San Cayetano may be the finest example of the Spanish Churrigueresque style of architecture, sometimes known as Ultra Baroque. Because, Baroque… sometimes it just doesn’t say what you want it to say, you know? It’s probably the gaudiest example, as its three massive altarpieces are completely covered in gold leaf. No, completely covered.
Here’s a walkthrough…
And here’s some eye searing detail. First up, the interior view. I love how it centers the primary altar under a beautiful dome (which is one component of the excellent use of light), while completely hiding the two side altars, whose placement represents the cross. The reveal of the side altars once you’re up on the main altar is perfection.
Next up, the Big Kahuna, the main altar:
And the two side altars:
And let’s not ignore the exterior, which, despite the notable absence of gold leaf, is plenty Ultra Baroque, thank you very much.
It is, sadly, the typical story with Colonial works. We’ve been marinating in the Spanish conquest of Mexico, but we’re not going to find anything different in Africa or India, or wherever. The beauty often comes with an ugly backstory.
On my first visit to India I was in Kolkata for work, but I’d arranged a weekend there for sightseeing. I had a driver, because that is 100% the safest way to traverse India. It’s the only place I’ve ever been where the traffic actually frightened me.

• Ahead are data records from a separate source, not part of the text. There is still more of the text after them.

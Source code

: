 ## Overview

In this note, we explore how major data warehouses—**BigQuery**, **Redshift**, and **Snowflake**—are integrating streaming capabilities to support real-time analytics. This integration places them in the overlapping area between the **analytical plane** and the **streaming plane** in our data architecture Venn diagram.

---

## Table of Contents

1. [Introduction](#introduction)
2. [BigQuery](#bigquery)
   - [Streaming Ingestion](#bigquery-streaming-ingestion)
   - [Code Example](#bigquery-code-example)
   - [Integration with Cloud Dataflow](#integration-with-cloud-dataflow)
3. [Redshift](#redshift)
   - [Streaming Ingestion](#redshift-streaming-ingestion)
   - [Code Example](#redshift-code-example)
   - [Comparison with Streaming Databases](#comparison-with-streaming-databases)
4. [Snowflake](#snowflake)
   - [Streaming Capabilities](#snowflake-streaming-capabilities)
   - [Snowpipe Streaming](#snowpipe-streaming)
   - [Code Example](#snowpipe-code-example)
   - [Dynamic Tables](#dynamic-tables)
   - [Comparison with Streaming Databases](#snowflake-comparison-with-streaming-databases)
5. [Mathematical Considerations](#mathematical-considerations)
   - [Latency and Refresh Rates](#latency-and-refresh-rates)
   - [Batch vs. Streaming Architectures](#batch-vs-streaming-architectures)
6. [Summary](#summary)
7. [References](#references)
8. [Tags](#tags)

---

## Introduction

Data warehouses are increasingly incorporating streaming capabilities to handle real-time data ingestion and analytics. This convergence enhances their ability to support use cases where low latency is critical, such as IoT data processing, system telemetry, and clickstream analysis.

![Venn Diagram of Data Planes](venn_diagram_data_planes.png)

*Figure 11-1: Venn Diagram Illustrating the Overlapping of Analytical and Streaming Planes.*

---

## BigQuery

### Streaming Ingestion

I had a list of places I wanted to visit on Saturday, but my driver took me to his hot spots on Sunday. One of them was a beautiful Raj-era English church. Which baffled me. Did he take me because he thought I’d be comforted by some classic Western architecture? *wrong* Did he genuinely find it beautiful and worth sharing? And if so, how was it possible for him to enjoy it as an artifact bereft of its context?
Because I couldn’t. I was profoundly uncomfortable, on top of just not being very interested in classic English church design. I didn’t quiz my driver on his motives (because I’m not actually a dick), but I stayed for the minimum amount of time necessary to show respect and then moved on.

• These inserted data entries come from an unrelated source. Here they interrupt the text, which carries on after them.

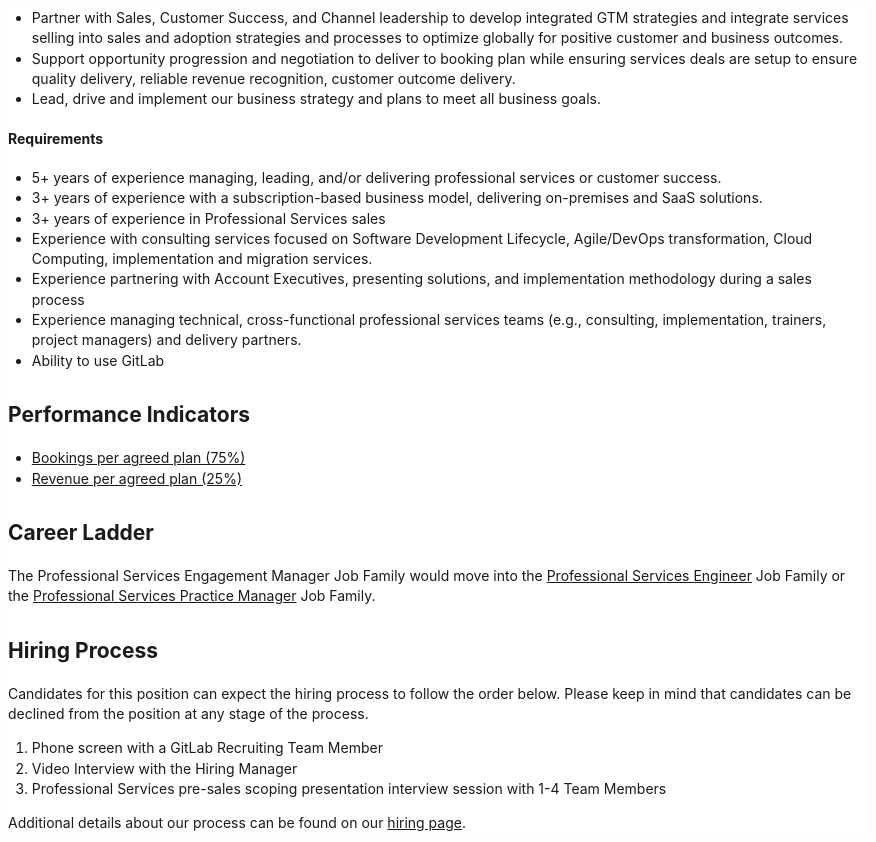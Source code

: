 - Partner with Sales, Customer Success, and Channel leadership to develop integrated GTM strategies and integrate services selling into sales and adoption strategies and processes to optimize globally for positive customer and business outcomes.
- Support opportunity progression and negotiation to deliver to booking plan while ensuring services deals are setup to ensure quality delivery, reliable revenue recognition, customer outcome delivery.
- Lead, drive and implement our business strategy and plans to meet all business goals.

#### Requirements

- 5+ years of experience managing, leading, and/or delivering professional services or customer success.
- 3+ years of experience with a subscription-based business model, delivering on-premises and SaaS solutions.
- 3+ years of experience in Professional Services sales
- Experience with consulting services focused on Software Development Lifecycle, Agile/DevOps transformation, Cloud Computing, implementation and migration services.
- Experience partnering with Account Executives, presenting solutions, and implementation methodology during a sales process
- Experience managing technical, cross-functional professional services teams (e.g., consulting, implementation, trainers, project managers) and delivery partners.
- Ability to use GitLab

## Performance Indicators

- [Bookings per agreed plan (75%)](https://about.gitlab.com/handbook/sales/#closed-deal---won)
- [Revenue per agreed plan (25%)](https://about.gitlab.com/handbook/sales/#pcv)

## Career Ladder

The Professional Services Engagement Manager Job Family would move into the [Professional Services Engineer](/job-families/sales/professional-services-engineer/) Job Family or the [Professional Services Practice Manager](/job-families/sales/professional-services-practice-manager/) Job Family.

## Hiring Process

Candidates for this position can expect the hiring process to follow the order below. Please keep in mind that candidates can be declined from the position at any stage of the process.

1. Phone screen with a GitLab Recruiting Team Member
1. Video Interview with the Hiring Manager
1. Professional Services pre-sales scoping presentation interview session with 1-4 Team Members

Additional details about our process can be found on our [hiring page](https://about.gitlab.com/handbook/hiring/).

I feel like our travels are destined to constantly bump into the ravages of Colonialism. But what’s the alternative? If we only traveled to parts of the world that didn’t rub our noses in Colonialism, we’d be back in the US already. Not that there’s any residue of Colonialism to worry about there. As our ill-fated attempt to visit all the Missions in California proved.

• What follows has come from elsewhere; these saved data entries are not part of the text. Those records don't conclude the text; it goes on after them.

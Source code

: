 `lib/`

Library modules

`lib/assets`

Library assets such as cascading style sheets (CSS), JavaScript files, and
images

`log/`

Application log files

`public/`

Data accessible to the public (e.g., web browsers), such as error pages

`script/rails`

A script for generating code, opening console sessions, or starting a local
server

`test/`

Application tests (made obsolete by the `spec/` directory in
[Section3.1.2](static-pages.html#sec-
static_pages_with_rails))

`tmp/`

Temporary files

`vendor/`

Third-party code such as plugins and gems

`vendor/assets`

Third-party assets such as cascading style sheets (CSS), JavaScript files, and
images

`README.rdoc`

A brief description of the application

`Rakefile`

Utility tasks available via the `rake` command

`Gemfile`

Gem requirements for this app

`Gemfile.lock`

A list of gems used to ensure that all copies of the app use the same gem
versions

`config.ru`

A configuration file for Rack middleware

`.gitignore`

I mean, Europe? They’ve just been colonizing and recolonizing one another in a great circle jerk of fuck-you for millennia. You can still see Roman baths in England, although it’s kind of tough to feel any sympathy for the British. Over anything.
So we’re just going to have to rub some dirt in it and walk it off. As much revulsion as the remains of Colonialism genuinely inspire, that truth is as much a part of the history of the places we’ve visited, and will visit, as anything else. It needs to be understood and confronted, not ignored because it’s unpleasant.
I was expecting to learn things on this adventure. I didn’t expect to be as angry as I often seem to be. Although I suppose that’s the natural consequence of looking at anything closely. I guess I was expecting this to be all sunshine, lollipops, and rainbows, and didn’t account for how much seamy underbelly we’d be forced to embrace.
And I’ll leave you with that heartwarming visual as a parting gift.
Didn’t we (You, I, Mary, and Do) try to visit the California missions from north to south? I recall that we also failed after two. And we didn’t even start on the north end… mission de Outlet Stores, I think.
I’m sure we did. But I hope you don’t expect me to have retained an actual memory of the event. That’s just silly.